#### DATA FOR REVIEW
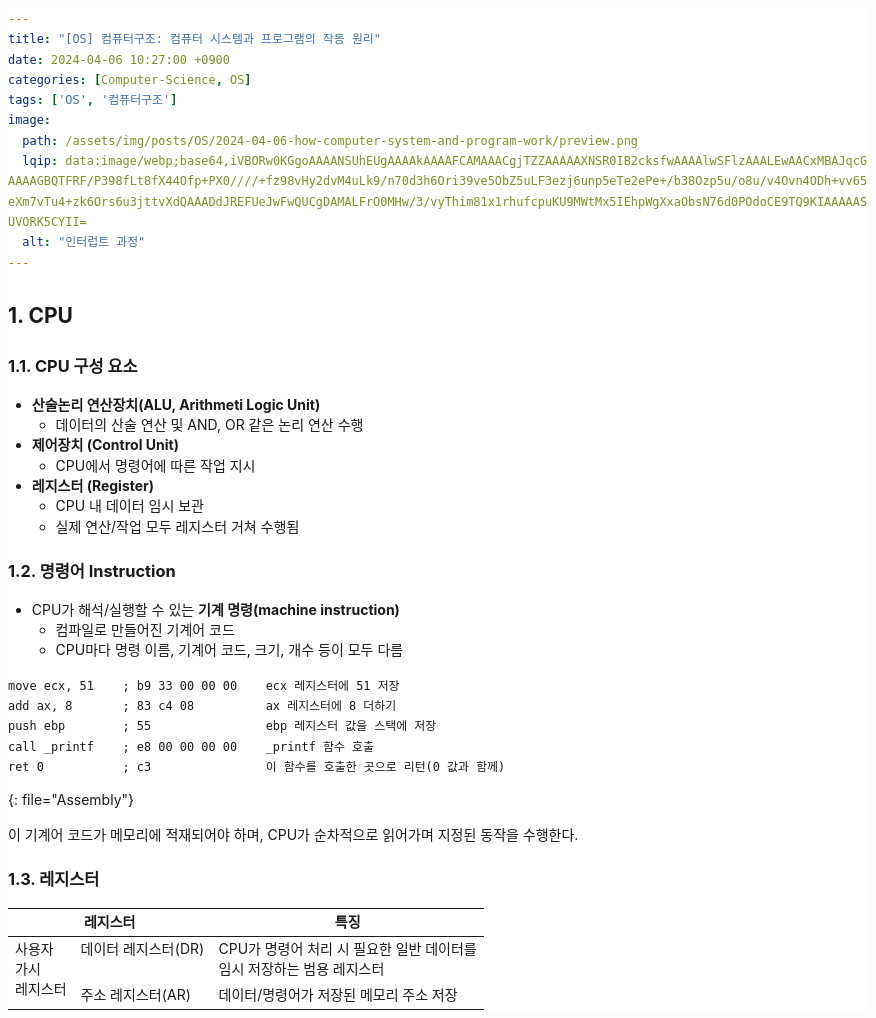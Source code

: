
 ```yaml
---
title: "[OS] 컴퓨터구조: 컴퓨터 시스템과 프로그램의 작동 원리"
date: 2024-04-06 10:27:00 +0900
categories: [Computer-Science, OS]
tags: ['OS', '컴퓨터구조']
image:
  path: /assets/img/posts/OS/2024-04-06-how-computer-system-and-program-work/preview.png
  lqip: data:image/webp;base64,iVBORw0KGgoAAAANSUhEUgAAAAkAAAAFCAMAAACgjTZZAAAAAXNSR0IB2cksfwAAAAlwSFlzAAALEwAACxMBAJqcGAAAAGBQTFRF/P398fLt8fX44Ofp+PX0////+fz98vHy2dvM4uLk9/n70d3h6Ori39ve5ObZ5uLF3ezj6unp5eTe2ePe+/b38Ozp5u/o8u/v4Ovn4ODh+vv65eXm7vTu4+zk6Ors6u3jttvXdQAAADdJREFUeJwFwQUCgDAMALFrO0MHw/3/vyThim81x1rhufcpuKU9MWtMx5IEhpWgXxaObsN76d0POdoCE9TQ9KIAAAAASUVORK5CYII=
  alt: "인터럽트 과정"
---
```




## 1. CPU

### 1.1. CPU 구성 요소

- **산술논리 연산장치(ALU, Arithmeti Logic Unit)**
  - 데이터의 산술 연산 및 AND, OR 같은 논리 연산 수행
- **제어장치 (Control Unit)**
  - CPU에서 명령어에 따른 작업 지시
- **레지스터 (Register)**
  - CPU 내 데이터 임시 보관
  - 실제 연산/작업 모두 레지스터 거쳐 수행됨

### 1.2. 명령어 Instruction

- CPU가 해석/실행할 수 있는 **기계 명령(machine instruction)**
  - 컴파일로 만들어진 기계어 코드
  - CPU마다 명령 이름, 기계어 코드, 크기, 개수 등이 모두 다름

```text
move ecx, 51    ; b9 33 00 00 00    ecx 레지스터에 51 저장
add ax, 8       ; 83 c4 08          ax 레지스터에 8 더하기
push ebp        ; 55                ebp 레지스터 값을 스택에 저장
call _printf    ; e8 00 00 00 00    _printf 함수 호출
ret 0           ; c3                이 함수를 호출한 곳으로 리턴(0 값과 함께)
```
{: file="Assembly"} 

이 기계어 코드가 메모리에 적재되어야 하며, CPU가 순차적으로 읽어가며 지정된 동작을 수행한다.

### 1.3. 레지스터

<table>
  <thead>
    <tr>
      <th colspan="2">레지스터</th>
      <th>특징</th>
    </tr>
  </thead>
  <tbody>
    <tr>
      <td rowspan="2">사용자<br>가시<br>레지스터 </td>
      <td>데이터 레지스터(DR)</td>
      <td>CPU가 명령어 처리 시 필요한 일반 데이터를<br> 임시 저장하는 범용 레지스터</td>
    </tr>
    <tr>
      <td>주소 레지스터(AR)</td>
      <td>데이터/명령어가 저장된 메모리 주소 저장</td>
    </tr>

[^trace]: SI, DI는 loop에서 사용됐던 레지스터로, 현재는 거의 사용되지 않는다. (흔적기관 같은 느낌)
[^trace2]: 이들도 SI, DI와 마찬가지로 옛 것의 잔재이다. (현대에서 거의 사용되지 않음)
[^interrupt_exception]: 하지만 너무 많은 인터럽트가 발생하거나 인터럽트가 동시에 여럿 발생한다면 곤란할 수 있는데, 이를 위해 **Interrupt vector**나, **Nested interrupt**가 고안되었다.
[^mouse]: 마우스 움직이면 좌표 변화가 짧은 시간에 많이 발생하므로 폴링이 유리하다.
---
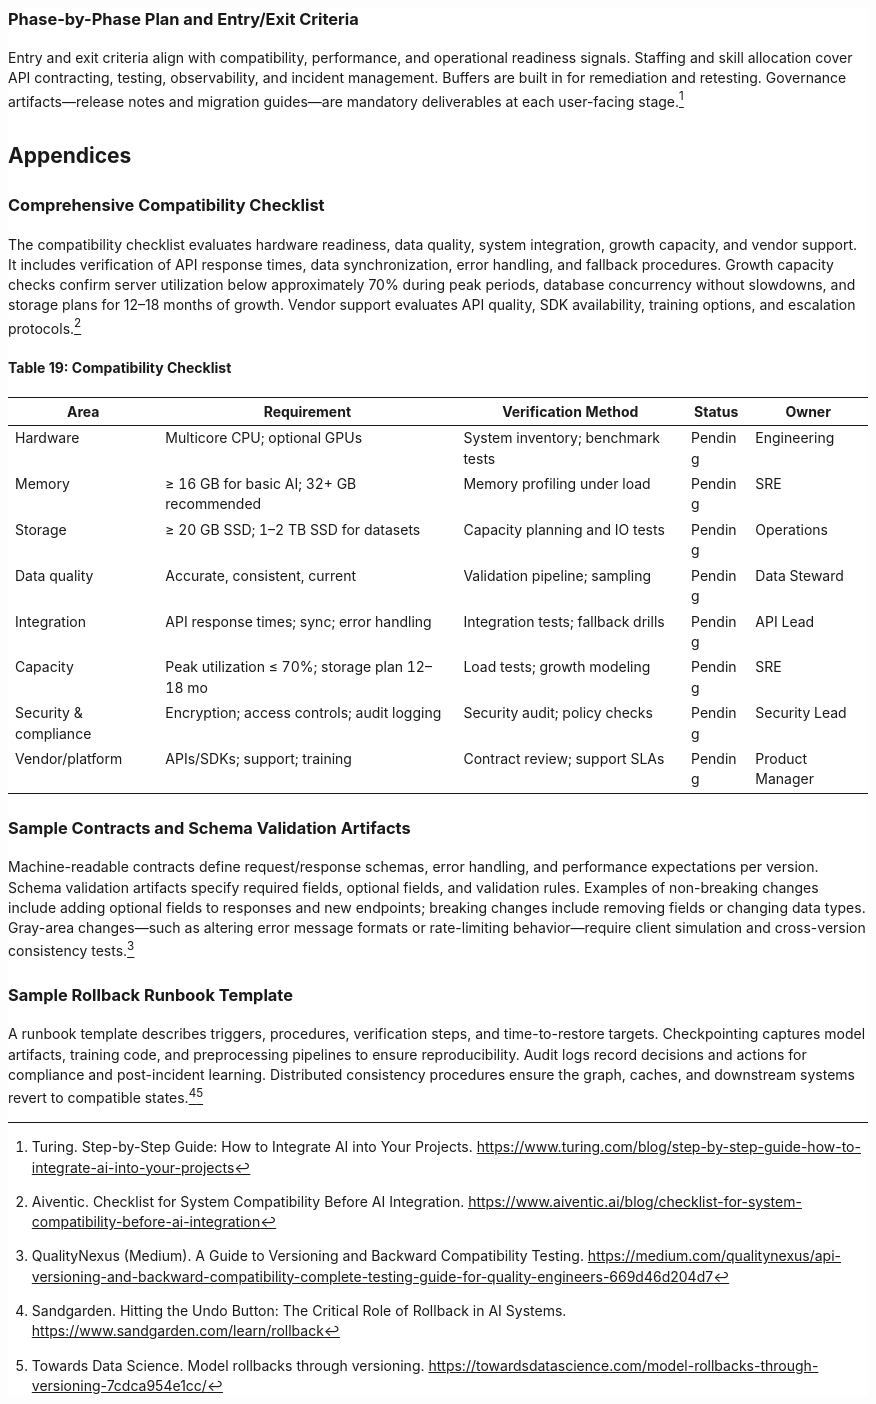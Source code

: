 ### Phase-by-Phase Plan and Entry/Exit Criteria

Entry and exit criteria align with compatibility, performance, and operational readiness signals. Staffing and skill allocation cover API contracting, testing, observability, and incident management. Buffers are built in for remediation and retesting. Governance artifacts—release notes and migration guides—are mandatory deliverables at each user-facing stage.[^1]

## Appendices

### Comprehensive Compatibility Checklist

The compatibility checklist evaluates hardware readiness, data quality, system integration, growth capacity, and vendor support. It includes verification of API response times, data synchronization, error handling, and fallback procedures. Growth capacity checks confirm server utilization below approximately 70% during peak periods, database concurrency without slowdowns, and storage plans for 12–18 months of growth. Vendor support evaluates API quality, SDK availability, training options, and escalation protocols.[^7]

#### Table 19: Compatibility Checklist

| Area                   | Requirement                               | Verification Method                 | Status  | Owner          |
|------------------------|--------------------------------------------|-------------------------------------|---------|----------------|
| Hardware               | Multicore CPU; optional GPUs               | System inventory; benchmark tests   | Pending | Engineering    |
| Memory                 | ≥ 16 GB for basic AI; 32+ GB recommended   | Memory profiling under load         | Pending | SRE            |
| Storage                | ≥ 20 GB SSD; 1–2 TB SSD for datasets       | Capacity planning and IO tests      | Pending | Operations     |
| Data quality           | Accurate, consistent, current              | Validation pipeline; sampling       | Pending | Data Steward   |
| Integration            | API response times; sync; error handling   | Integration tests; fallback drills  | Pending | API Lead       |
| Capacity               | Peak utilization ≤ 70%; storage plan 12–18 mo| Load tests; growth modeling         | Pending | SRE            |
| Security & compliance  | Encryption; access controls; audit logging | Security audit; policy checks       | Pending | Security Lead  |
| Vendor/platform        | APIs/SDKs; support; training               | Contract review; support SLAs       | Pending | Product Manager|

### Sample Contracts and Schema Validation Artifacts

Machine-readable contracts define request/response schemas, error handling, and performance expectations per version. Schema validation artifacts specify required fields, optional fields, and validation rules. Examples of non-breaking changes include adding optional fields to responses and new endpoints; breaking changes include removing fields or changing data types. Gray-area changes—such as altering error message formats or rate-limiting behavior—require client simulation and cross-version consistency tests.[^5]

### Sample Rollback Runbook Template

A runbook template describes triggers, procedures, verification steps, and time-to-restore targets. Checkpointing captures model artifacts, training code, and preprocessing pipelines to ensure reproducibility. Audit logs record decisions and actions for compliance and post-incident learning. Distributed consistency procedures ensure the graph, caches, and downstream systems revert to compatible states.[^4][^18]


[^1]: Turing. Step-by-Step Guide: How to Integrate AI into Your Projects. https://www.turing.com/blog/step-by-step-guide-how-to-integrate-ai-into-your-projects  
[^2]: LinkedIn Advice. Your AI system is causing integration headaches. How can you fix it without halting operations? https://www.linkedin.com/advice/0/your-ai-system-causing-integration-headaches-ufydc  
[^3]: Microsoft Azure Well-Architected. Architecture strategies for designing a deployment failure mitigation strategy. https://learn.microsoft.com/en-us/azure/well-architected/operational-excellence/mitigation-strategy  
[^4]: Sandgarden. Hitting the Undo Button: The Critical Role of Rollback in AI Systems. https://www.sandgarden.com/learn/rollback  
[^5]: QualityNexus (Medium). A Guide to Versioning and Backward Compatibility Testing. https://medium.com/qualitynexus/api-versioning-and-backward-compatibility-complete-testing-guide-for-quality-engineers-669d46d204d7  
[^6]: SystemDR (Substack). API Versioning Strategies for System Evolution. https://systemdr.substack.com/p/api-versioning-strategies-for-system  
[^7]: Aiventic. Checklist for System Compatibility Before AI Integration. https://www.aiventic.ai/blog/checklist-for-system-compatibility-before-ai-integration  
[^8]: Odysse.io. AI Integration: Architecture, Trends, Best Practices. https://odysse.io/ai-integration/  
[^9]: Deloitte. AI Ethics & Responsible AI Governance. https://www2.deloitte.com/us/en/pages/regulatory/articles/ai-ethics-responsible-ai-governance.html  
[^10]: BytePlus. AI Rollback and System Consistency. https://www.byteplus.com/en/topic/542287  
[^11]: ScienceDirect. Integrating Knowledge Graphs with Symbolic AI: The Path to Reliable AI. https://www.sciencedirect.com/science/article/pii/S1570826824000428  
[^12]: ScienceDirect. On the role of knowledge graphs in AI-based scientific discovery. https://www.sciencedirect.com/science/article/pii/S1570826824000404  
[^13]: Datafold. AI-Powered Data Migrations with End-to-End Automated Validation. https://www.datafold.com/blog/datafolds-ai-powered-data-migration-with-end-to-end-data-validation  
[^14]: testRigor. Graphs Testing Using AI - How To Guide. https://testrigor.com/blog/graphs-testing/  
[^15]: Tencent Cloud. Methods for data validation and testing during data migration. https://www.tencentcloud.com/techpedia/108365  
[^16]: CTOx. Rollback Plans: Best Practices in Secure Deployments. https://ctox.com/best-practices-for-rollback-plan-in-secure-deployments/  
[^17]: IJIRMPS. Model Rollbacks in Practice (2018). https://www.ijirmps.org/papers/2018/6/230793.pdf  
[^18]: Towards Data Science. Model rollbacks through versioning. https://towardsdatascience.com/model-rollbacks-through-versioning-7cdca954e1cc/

#### EXERCISE BRIEF
Select, from the listing, all lines that include the word "Governance".

#### SOLUTION BELOW
Entry and exit criteria align with compatibility, performance, and operational readiness signals. Staffing and skill allocation cover API contracting, testing, observability, and incident management. Buffers are built in for remediation and retesting. Governance artifacts—release notes and migration guides—are mandatory deliverables at each user-facing stage.[^1]
[^9]: Deloitte. AI Ethics & Responsible AI Governance. https://www2.deloitte.com/us/en/pages/regulatory/articles/ai-ethics-responsible-ai-governance.html  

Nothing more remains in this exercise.